我正在尝试微调VGG16。 但是有时我得到的验证精度是恒定的,有时将其固定为0.0,有时将其固定为1.0,并且测试精度也相同。 还碰巧训练是恒定的。
这些是一些示例:
Adam,bs:64,lr:0.001
train_acc = [0.45828044, 0.4580425, 0.45812184, 0.45820114, 0.45820114, 0.45812184, 0.45820114, 0.45820114, 0.45820114, 0.4580425, 0.45820114, 0.45820114, 0.45812184, 0.45828044, 0.45820114, 0.45828044, 0.45812184, 0.45820114, 0.45812184, 0.45828044, 0.45820114, 0.45820114, 0.45812184, 0.45812184, 0.45820114, 0.45812184, 0.45828044, 0.45820114, 0.45828044, 0.45812184, 0.45820114, 0.45820114, 0.45812184, 0.45820114, 0.45820114, 0.45820114, 0.45828044, 0.45812184, 0.45828044, 0.4580425, 0.4580425, 0.45820114, 0.45820114, 0.45820114, 0.45828044, 0.45820114, 0.45812184, 0.45820114, 0.45820114, 0.45820114]

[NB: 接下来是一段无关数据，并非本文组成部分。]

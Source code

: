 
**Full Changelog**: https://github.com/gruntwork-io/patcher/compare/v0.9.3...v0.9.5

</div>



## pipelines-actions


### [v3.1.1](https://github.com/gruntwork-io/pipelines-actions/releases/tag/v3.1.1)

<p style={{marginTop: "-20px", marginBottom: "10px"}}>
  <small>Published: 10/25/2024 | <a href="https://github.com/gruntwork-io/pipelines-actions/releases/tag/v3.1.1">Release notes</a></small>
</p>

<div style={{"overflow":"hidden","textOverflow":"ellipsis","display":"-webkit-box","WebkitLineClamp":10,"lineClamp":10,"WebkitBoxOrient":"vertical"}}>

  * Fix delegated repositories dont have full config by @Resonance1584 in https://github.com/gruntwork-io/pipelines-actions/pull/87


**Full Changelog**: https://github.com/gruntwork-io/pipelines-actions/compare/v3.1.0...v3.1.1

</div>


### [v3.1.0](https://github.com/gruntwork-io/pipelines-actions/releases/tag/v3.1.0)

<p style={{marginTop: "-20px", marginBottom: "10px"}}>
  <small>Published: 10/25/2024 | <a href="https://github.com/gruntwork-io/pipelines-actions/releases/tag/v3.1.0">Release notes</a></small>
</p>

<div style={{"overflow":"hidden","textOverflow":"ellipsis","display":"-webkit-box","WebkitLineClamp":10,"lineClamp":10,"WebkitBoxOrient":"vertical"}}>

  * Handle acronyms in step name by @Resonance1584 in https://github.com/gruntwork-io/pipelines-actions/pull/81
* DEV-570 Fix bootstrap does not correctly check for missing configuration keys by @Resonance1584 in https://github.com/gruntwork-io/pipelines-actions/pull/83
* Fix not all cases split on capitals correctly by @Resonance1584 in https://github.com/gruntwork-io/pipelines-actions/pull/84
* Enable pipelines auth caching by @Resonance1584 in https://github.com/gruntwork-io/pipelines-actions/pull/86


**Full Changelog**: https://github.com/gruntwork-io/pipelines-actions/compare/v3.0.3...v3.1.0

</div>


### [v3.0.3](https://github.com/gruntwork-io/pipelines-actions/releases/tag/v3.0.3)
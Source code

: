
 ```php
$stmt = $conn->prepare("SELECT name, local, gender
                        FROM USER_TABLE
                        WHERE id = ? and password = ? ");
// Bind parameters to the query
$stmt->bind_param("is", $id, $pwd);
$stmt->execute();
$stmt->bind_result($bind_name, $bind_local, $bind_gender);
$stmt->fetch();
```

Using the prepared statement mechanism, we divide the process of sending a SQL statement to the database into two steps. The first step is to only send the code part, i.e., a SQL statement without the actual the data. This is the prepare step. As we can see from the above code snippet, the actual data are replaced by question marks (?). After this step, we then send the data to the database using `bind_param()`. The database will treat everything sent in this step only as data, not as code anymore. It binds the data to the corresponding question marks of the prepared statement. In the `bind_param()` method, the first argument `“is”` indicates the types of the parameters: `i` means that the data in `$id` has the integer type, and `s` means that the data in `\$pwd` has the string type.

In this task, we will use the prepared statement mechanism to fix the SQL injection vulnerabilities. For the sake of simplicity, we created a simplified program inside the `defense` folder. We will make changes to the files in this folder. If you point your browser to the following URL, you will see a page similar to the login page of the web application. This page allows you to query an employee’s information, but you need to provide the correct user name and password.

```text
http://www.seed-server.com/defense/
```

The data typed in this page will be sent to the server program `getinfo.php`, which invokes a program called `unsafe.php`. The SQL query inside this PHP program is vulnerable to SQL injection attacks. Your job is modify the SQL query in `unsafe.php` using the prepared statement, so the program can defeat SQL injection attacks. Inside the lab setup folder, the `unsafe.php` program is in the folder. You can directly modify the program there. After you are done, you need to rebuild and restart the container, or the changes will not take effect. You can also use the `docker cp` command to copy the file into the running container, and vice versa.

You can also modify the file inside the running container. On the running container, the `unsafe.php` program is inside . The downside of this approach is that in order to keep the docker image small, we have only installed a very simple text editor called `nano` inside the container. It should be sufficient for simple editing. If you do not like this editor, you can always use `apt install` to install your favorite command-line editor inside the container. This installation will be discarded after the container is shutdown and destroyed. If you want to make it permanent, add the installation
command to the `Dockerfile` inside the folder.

valid_acc = [1.0, 1.0, 1.0, 1.0, 1.0, 1.0, 1.0, 1.0, 1.0, 1.0, 1.0, 1.0, 1.0, 1.0, 1.0, 1.0, 1.0, 1.0, 1.0, 1.0, 1.0, 1.0, 1.0, 1.0, 1.0, 1.0, 1.0, 1.0, 1.0, 1.0, 1.0, 1.0, 1.0, 1.0, 1.0, 1.0, 1.0, 1.0, 1.0, 1.0, 1.0, 1.0, 1.0, 1.0, 1.0, 1.0, 1.0, 1.0, 1.0, 1.0]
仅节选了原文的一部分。